- **DIRECTIONS FOR THIS TASK**:
Can you find the lines of the listing that include "compose" and copy every one?

(ENTRIES PROVIDED)

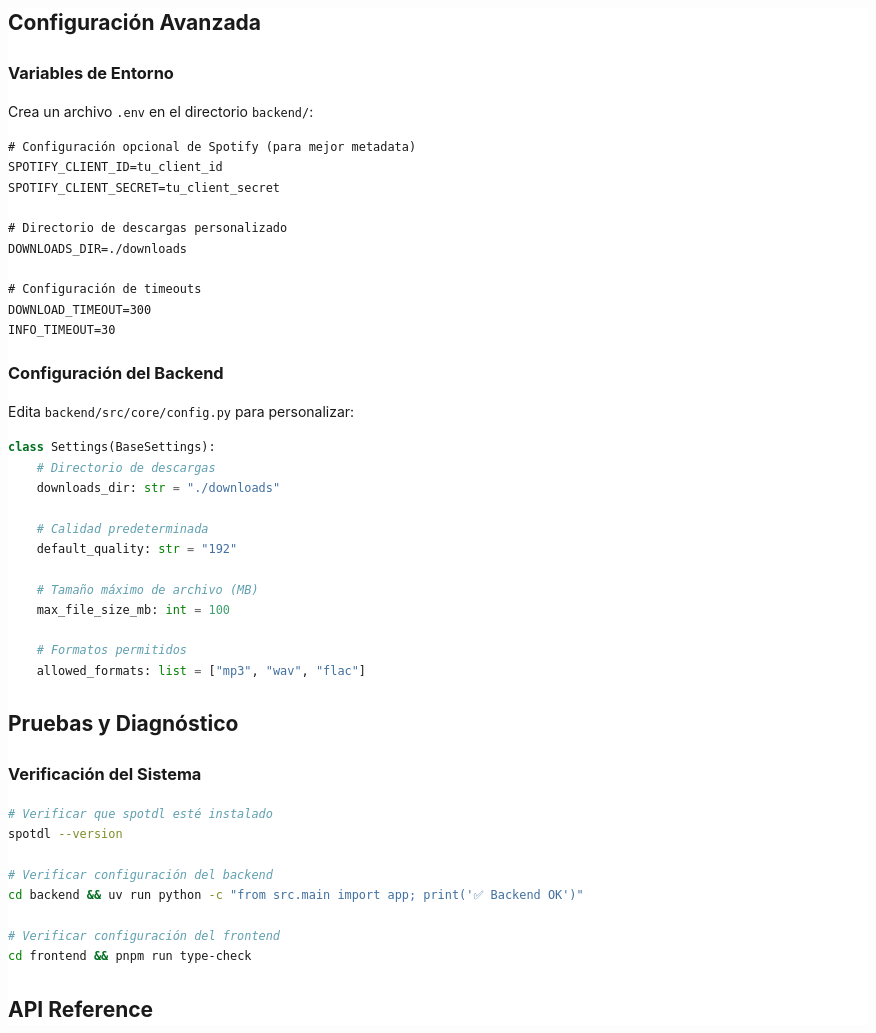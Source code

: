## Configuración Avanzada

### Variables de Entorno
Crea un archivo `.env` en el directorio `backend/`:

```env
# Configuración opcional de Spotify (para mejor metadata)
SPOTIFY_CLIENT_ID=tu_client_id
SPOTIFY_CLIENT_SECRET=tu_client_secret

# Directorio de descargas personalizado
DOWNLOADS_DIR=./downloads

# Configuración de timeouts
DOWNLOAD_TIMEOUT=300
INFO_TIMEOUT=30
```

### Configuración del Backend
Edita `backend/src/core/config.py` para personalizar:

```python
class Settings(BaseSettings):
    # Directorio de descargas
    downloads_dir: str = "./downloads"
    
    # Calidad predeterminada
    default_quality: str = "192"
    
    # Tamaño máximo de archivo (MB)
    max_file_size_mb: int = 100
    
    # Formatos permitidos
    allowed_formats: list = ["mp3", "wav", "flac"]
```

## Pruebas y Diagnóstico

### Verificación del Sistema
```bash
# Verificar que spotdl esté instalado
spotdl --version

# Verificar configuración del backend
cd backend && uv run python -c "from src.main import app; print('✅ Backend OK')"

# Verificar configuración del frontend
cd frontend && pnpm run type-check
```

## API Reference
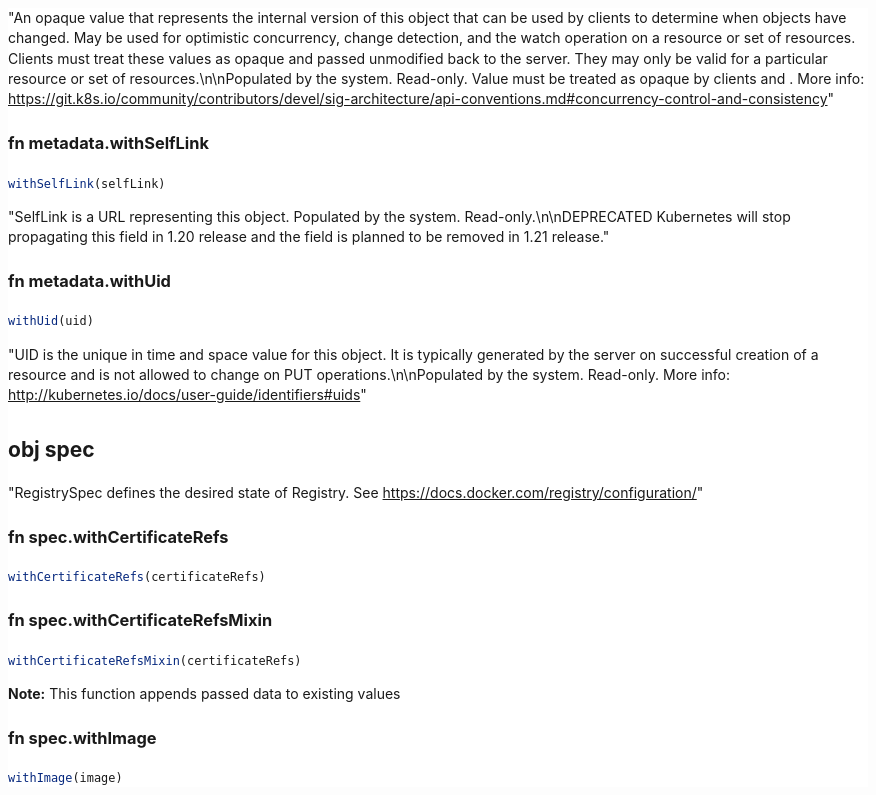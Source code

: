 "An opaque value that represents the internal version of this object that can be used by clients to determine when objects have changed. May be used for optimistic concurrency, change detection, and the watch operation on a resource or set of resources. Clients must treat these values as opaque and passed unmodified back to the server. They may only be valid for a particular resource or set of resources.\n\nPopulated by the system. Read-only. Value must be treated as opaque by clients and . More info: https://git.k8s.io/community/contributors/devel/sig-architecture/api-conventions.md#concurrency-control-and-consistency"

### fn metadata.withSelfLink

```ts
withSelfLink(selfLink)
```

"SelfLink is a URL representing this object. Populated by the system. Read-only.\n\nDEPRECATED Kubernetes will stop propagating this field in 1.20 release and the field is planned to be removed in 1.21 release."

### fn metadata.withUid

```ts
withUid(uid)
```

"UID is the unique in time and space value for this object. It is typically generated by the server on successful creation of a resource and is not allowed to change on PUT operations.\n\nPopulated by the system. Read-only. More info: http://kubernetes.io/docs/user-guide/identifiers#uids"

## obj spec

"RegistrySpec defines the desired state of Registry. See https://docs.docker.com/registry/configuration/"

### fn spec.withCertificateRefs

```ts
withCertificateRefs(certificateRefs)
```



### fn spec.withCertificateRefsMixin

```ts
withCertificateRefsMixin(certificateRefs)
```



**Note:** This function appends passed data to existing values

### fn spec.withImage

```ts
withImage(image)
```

(End ENTRIES PROVIDED)
(ENTRIES PROVIDED)

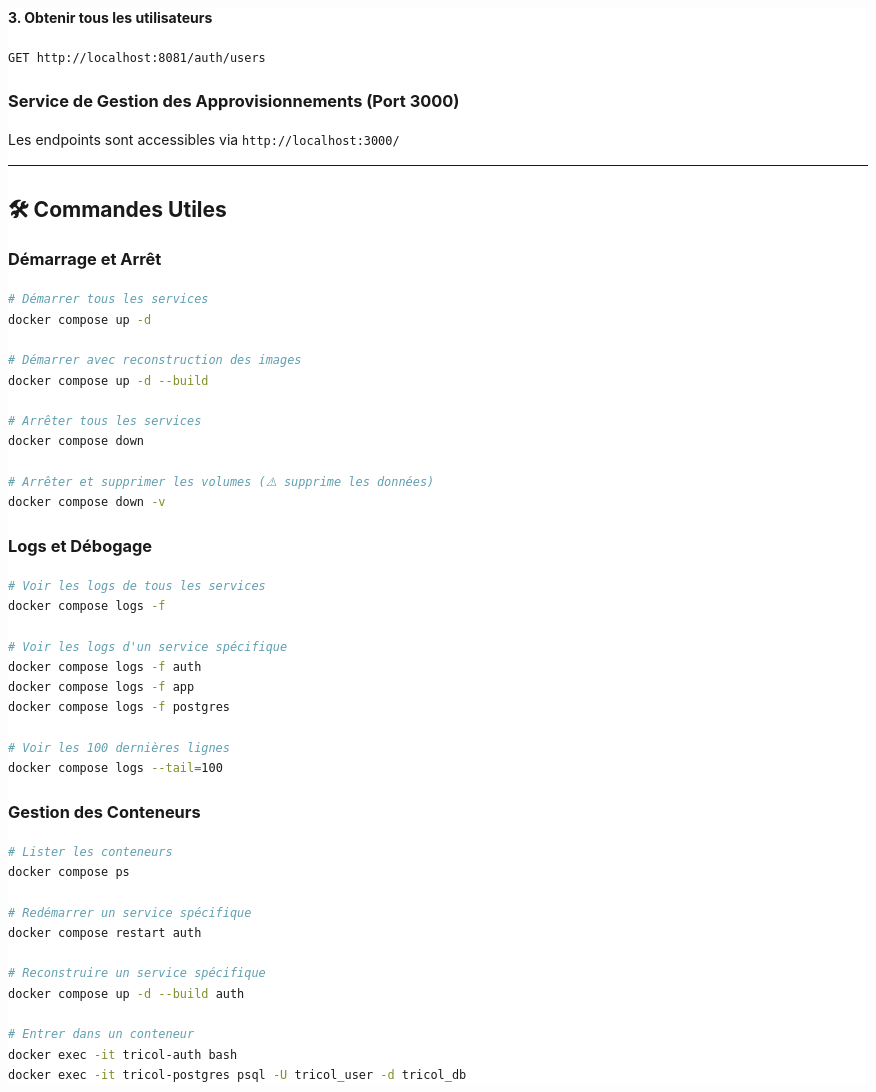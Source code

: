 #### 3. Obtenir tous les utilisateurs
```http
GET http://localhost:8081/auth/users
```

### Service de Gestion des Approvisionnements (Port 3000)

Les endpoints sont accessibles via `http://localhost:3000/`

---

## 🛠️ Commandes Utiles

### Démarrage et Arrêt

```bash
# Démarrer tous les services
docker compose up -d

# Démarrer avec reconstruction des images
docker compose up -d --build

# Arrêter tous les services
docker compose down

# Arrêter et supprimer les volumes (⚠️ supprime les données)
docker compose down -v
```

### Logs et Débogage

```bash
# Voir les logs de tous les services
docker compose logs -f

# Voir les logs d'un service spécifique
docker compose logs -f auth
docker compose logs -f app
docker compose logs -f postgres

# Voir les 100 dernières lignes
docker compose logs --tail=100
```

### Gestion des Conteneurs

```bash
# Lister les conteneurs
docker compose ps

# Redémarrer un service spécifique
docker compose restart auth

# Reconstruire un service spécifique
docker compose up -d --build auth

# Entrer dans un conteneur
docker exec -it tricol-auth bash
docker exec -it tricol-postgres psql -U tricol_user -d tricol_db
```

(End ENTRIES PROVIDED)

- **OUTPUT FOR THIS TASK**:
docker compose up -d
docker compose up -d --build
docker compose down
docker compose down -v
docker compose logs -f
docker compose logs -f auth
docker compose logs -f app
docker compose logs -f postgres
docker compose logs --tail=100
docker compose ps
docker compose restart auth
docker compose up -d --build auth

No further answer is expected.